If the volume is failing to be created, there should be details in the rook-operator log output, especially those tagged with op-provisioner.

One common cause for the rook-operator failing to create the volume is when the clusterNamespace field of the StorageClass doesn’t match the namespace of the Rook cluster, as described in #1502. In that scenario, the rook-operator log would show a failure similar to the following:

  1. 2018-03-28 18:58:32.041603 I | op-provisioner: creating volume with configuration {pool:replicapool clusterNamespace:rook-ceph fstype:}
  2. 2018-03-28 18:58:32.041728 I | exec: Running command: rbd create replicapool/pvc-fd8aba49-32b9-11e8-978e-08002762c796 --size 20480 --cluster=rook --conf=/var/lib/rook/rook-ceph/rook.config --keyring=/var/lib/rook/rook-ceph/client.admin.keyring
  3. E0328 18:58:32.060893 5 controller.go:801] Failed to provision volume for claim "default/mysql-pv-claim" with StorageClass "rook-ceph-block": Failed to create rook block image replicapool/pvc-fd8aba49-32b9-11e8-978e-08002762c796: failed to create image pvc-fd8aba49-32b9-11e8-978e-08002762c796 in pool replicapool of size 21474836480: Failed to complete '': exit status 1. global_init: unable to open config file from search list /var/lib/rook/rook-ceph/rook.config
  4. . output:

The solution is to ensure that the clusterNamespace field matches the namespace of the Rook cluster when creating the StorageClass.

Volume Mounting

The final step in preparing Rook storage for your pod is for the rook-ceph-agent pod to mount and format it. If all the preceding sections have been successful or inconclusive, then take a look at the rook-ceph-agent pod logs for further clues. You can determine which rook-ceph-agent is running on the same node that your pod is scheduled on by using the -o wide output, then you can get the logs for that rook-ceph-agent pod similar to the example below:

  1. > kubectl -n rook-ceph get pod -o wide
  2. NAME READY STATUS RESTARTS AGE IP NODE
  3. rook-ceph-agent-h6scx 1/1 Running 0 9m 172.17.8.102 172.17.8.102
  4. rook-ceph-agent-mp7tn 1/1 Running 0 9m 172.17.8.101 172.17.8.101
  5. rook-operator-2203999069-3tb68 1/1 Running 0 9m 10.32.0.7 172.17.8.101
  6. > kubectl -n rook-ceph logs rook-ceph-agent-h6scx
  7. 2017-10-30 23:07:06.984108 I | rook: starting Rook v0.5.0-241.g48ce6de.dirty with arguments '/usr/local/bin/rook agent'
  8. [...]

In the rook-ceph-agent pod logs, you may see a snippet similar to the following:

  1. Failed to complete rbd: signal: interrupt.

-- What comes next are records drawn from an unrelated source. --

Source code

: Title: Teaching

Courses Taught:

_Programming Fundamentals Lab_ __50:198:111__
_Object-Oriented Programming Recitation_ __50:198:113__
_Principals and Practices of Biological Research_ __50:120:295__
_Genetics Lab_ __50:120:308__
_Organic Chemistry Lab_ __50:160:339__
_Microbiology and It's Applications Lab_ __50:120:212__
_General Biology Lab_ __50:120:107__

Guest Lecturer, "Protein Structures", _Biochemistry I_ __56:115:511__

In this case, the agent waited for the rbd command but it did not finish in a timely manner so the agent gave up and stopped it. This can happen for multiple reasons, but using dmesg will likely give you insight into the root cause. If dmesg shows something similar to below, then it means you have an old kernel that can’t talk to the cluster:

  1. libceph: mon2 10.205.92.13:6789 feature set mismatch, my 4a042a42 < server's 2004a042a42, missing 20000000000

If uname -a shows that you have a kernel version older than 3.15, you’ll need to perform one of the following:

  • Disable some Ceph features by starting the rook toolbox and running ceph osd crush tunables bobtail
  • Upgrade your kernel to 3.15 or later.

Filesystem Mounting

In the rook-ceph-agent pod logs, you may see a snippet similar to the following:

  1. 2017-11-07 00:04:37.808870 I | rook-flexdriver: WARNING: The node kernel version is 4.4.0-87-generic, which do not support multiple ceph filesystems. The kernel version has to be at least 4.7. If you have multiple ceph filesystems, the result could be inconsistent

This will happen in kernels with versions older than 4.7, where the option mds_namespace is not supported. This option is used to specify a filesystem namespace.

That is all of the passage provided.